Report how many lines of the records below include the word "frame". Give nothing but the number.

(TASK DATA Opens)

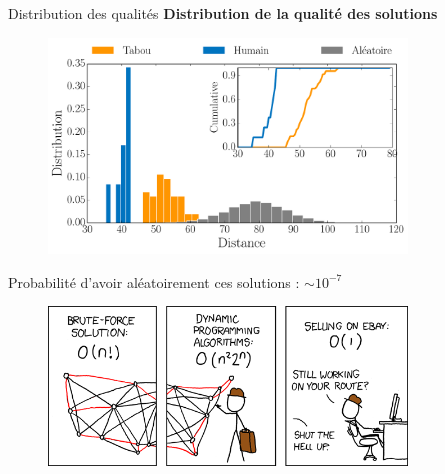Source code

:\documentclass{beamer}
\begin{document}
\begin{frame}{Distribution des qualités}
   \textbf{Distribution de la qualité des solutions}
  \begin{figure}[h!]
    \centering
    \includegraphics[width=0.85\textwidth]{figures/distribution_human.pdf}
  \end{figure}
  \vspace{-0.8cm}
  Probabilité d'avoir aléatoirement ces solutions : $\sim 10^{-7}$
\end{frame}






\begin{frame}
    \begin{figure}[tb]
      \centering
      \includegraphics[width=0.85\textwidth]{figures/travelling_salesman_problem.png}
    \end{figure}
  \end{frame}
\end{document}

(TASK DATA Closes)

EXERCISE ANSWER: 4